- EXERCISE REQUIREMENTS: Your answer is the lines below, exactly, from the one that contains "## Organizational Intelligence" through the one that contains "- **Employee Count**: 11-50", both included.

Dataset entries
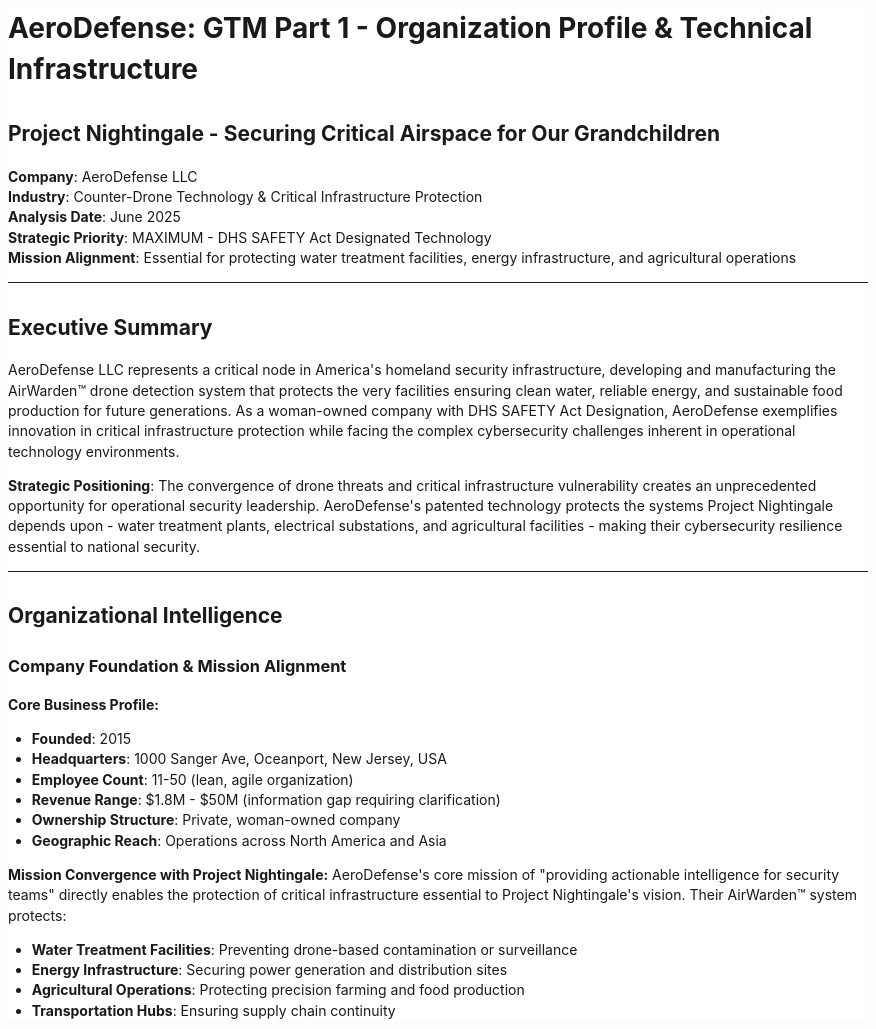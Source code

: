 # AeroDefense: GTM Part 1 - Organization Profile & Technical Infrastructure
## Project Nightingale - Securing Critical Airspace for Our Grandchildren

**Company**: AeroDefense LLC  
**Industry**: Counter-Drone Technology & Critical Infrastructure Protection  
**Analysis Date**: June 2025  
**Strategic Priority**: MAXIMUM - DHS SAFETY Act Designated Technology  
**Mission Alignment**: Essential for protecting water treatment facilities, energy infrastructure, and agricultural operations

---

## Executive Summary

AeroDefense LLC represents a critical node in America's homeland security infrastructure, developing and manufacturing the AirWarden™ drone detection system that protects the very facilities ensuring clean water, reliable energy, and sustainable food production for future generations. As a woman-owned company with DHS SAFETY Act Designation, AeroDefense exemplifies innovation in critical infrastructure protection while facing the complex cybersecurity challenges inherent in operational technology environments.

**Strategic Positioning**: The convergence of drone threats and critical infrastructure vulnerability creates an unprecedented opportunity for operational security leadership. AeroDefense's patented technology protects the systems Project Nightingale depends upon - water treatment plants, electrical substations, and agricultural facilities - making their cybersecurity resilience essential to national security.

---

## Organizational Intelligence

### Company Foundation & Mission Alignment

**Core Business Profile:**
- **Founded**: 2015
- **Headquarters**: 1000 Sanger Ave, Oceanport, New Jersey, USA
- **Employee Count**: 11-50 (lean, agile organization)
- **Revenue Range**: $1.8M - $50M (information gap requiring clarification)
- **Ownership Structure**: Private, woman-owned company
- **Geographic Reach**: Operations across North America and Asia

**Mission Convergence with Project Nightingale:**
AeroDefense's core mission of "providing actionable intelligence for security teams" directly enables the protection of critical infrastructure essential to Project Nightingale's vision. Their AirWarden™ system protects:
- **Water Treatment Facilities**: Preventing drone-based contamination or surveillance
- **Energy Infrastructure**: Securing power generation and distribution sites
- **Agricultural Operations**: Protecting precision farming and food production
- **Transportation Hubs**: Ensuring supply chain continuity
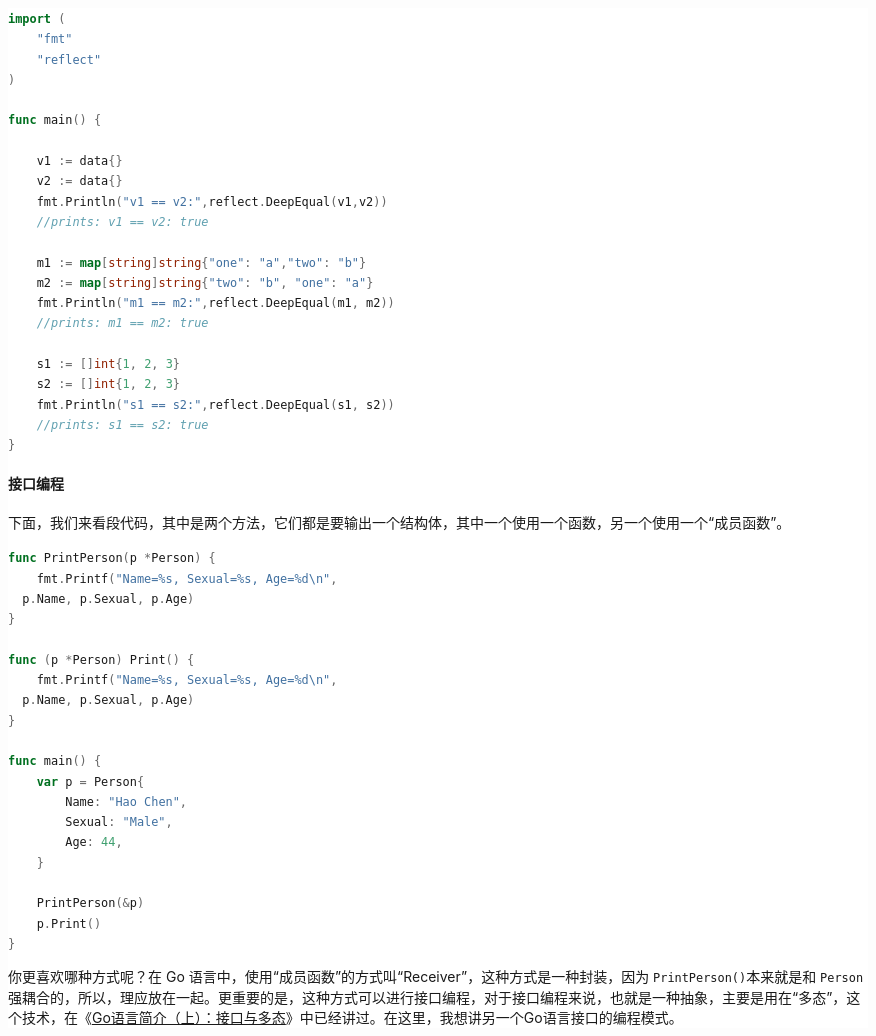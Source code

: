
 ```go
import (
    "fmt"
    "reflect"
)

func main() {

    v1 := data{}
    v2 := data{}
    fmt.Println("v1 == v2:",reflect.DeepEqual(v1,v2))
    //prints: v1 == v2: true

    m1 := map[string]string{"one": "a","two": "b"}
    m2 := map[string]string{"two": "b", "one": "a"}
    fmt.Println("m1 == m2:",reflect.DeepEqual(m1, m2))
    //prints: m1 == m2: true

    s1 := []int{1, 2, 3}
    s2 := []int{1, 2, 3}
    fmt.Println("s1 == s2:",reflect.DeepEqual(s1, s2))
    //prints: s1 == s2: true
}
```

#### 接口编程

下面，我们来看段代码，其中是两个方法，它们都是要输出一个结构体，其中一个使用一个函数，另一个使用一个“成员函数”。

```go
func PrintPerson(p *Person) {
    fmt.Printf("Name=%s, Sexual=%s, Age=%d\n",
  p.Name, p.Sexual, p.Age)
}

func (p *Person) Print() {
    fmt.Printf("Name=%s, Sexual=%s, Age=%d\n",
  p.Name, p.Sexual, p.Age)
}

func main() {
    var p = Person{
        Name: "Hao Chen",
        Sexual: "Male",
        Age: 44,
    }

    PrintPerson(&p)
    p.Print()
}
```

你更喜欢哪种方式呢？在 Go 语言中，使用“成员函数”的方式叫“Receiver”，这种方式是一种封装，因为 `PrintPerson()`本来就是和 `Person`强耦合的，所以，理应放在一起。更重要的是，这种方式可以进行接口编程，对于接口编程来说，也就是一种抽象，主要是用在“多态”，这个技术，在《[Go语言简介（上）：接口与多态](https://coolshell.cn/articles/8460.html#接口和多态)》中已经讲过。在这里，我想讲另一个Go语言接口的编程模式。
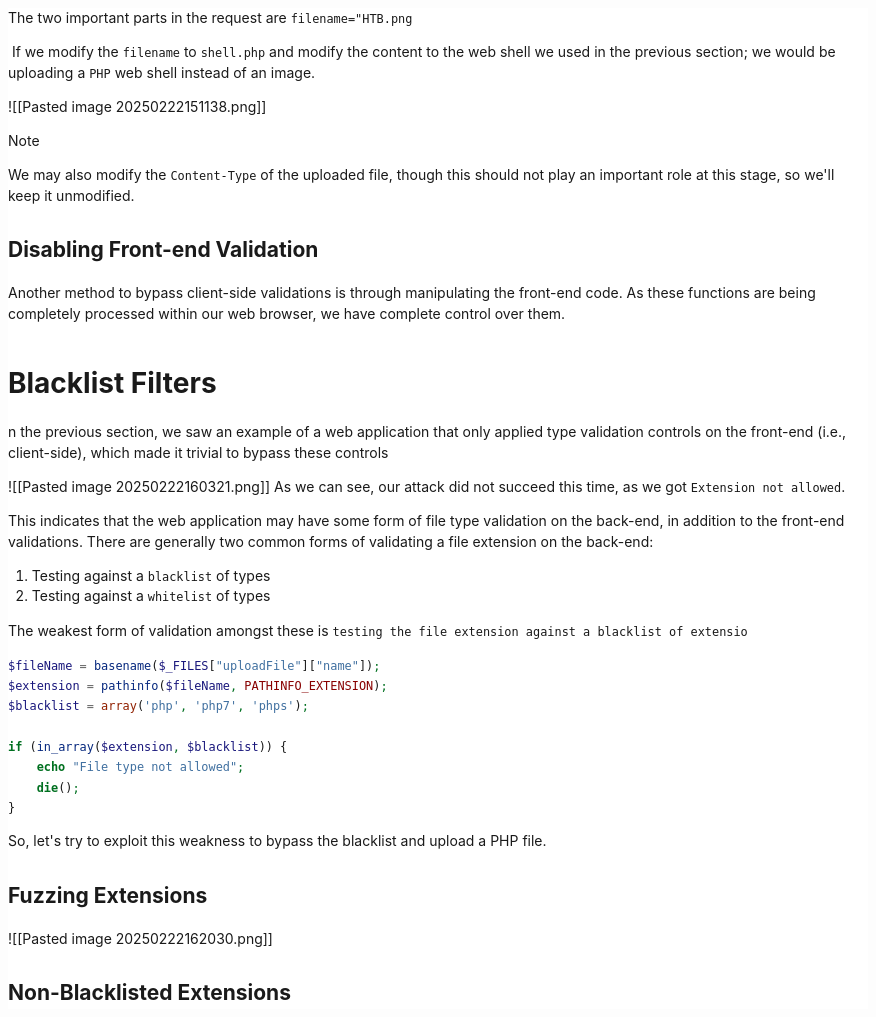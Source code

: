The two important parts in the request are `filename="HTB.png`

 If we modify the `filename` to `shell.php` and modify the content to the web shell we used in the previous section; we would be uploading a `PHP` web shell instead of an image.

![[Pasted image 20250222151138.png]]

>[!note]
>We may also modify the `Content-Type` of the uploaded file, though this should not play an important role at this stage, so we'll keep it unmodified.

## Disabling Front-end Validation
Another method to bypass client-side validations is through manipulating the front-end code. As these functions are being completely processed within our web browser, we have complete control over them.


# Blacklist Filters

n the previous section, we saw an example of a web application that only applied type validation controls on the front-end (i.e., client-side), which made it trivial to bypass these controls

![[Pasted image 20250222160321.png]]
As we can see, our attack did not succeed this time, as we got `Extension not allowed`.

This indicates that the web application may have some form of file type validation on the back-end, in addition to the front-end validations.
There are generally two common forms of validating a file extension on the back-end:

1. Testing against a `blacklist` of types
2. Testing against a `whitelist` of types

The weakest form of validation amongst these is `testing the file extension against a blacklist of extensio`

```php
$fileName = basename($_FILES["uploadFile"]["name"]);
$extension = pathinfo($fileName, PATHINFO_EXTENSION);
$blacklist = array('php', 'php7', 'phps');

if (in_array($extension, $blacklist)) {
    echo "File type not allowed";
    die();
}
```

So, let's try to exploit this weakness to bypass the blacklist and upload a PHP file.

## Fuzzing Extensions

![[Pasted image 20250222162030.png]]

## Non-Blacklisted Extensions
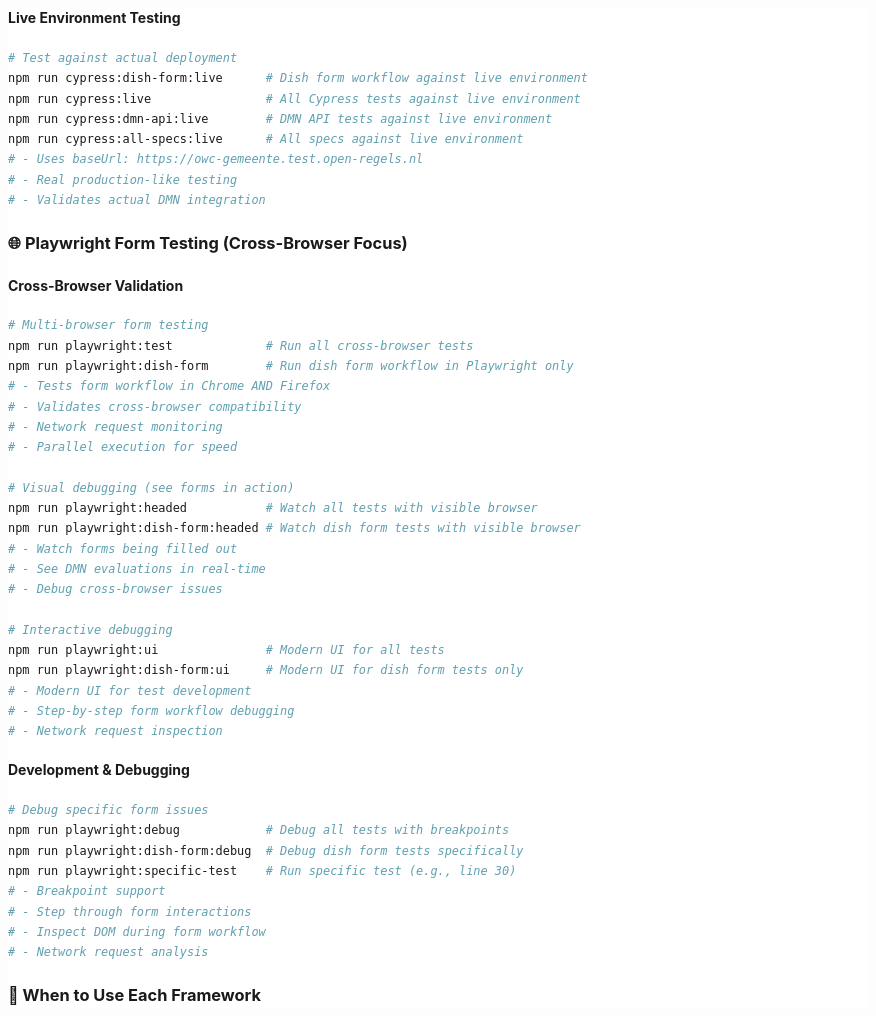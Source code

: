 #### **Live Environment Testing**
```bash
# Test against actual deployment
npm run cypress:dish-form:live      # Dish form workflow against live environment
npm run cypress:live                # All Cypress tests against live environment
npm run cypress:dmn-api:live        # DMN API tests against live environment
npm run cypress:all-specs:live      # All specs against live environment
# - Uses baseUrl: https://owc-gemeente.test.open-regels.nl
# - Real production-like testing
# - Validates actual DMN integration
```

### **🌐 Playwright Form Testing (Cross-Browser Focus)**

#### **Cross-Browser Validation**
```bash
# Multi-browser form testing
npm run playwright:test             # Run all cross-browser tests
npm run playwright:dish-form        # Run dish form workflow in Playwright only
# - Tests form workflow in Chrome AND Firefox
# - Validates cross-browser compatibility
# - Network request monitoring
# - Parallel execution for speed

# Visual debugging (see forms in action)
npm run playwright:headed           # Watch all tests with visible browser
npm run playwright:dish-form:headed # Watch dish form tests with visible browser
# - Watch forms being filled out
# - See DMN evaluations in real-time
# - Debug cross-browser issues

# Interactive debugging
npm run playwright:ui               # Modern UI for all tests
npm run playwright:dish-form:ui     # Modern UI for dish form tests only
# - Modern UI for test development
# - Step-by-step form workflow debugging
# - Network request inspection
```

#### **Development & Debugging**
```bash
# Debug specific form issues
npm run playwright:debug            # Debug all tests with breakpoints
npm run playwright:dish-form:debug  # Debug dish form tests specifically
npm run playwright:specific-test    # Run specific test (e.g., line 30)
# - Breakpoint support
# - Step through form interactions
# - Inspect DOM during form workflow
# - Network request analysis
```

### **🎯 When to Use Each Framework**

- EXERCISE RESPONSE:
## Organizational Intelligence

### Company Foundation & Mission Alignment

**Core Business Profile:**
- **Founded**: 2015
- **Headquarters**: 1000 Sanger Ave, Oceanport, New Jersey, USA
- **Employee Count**: 11-50 (lean, agile organization)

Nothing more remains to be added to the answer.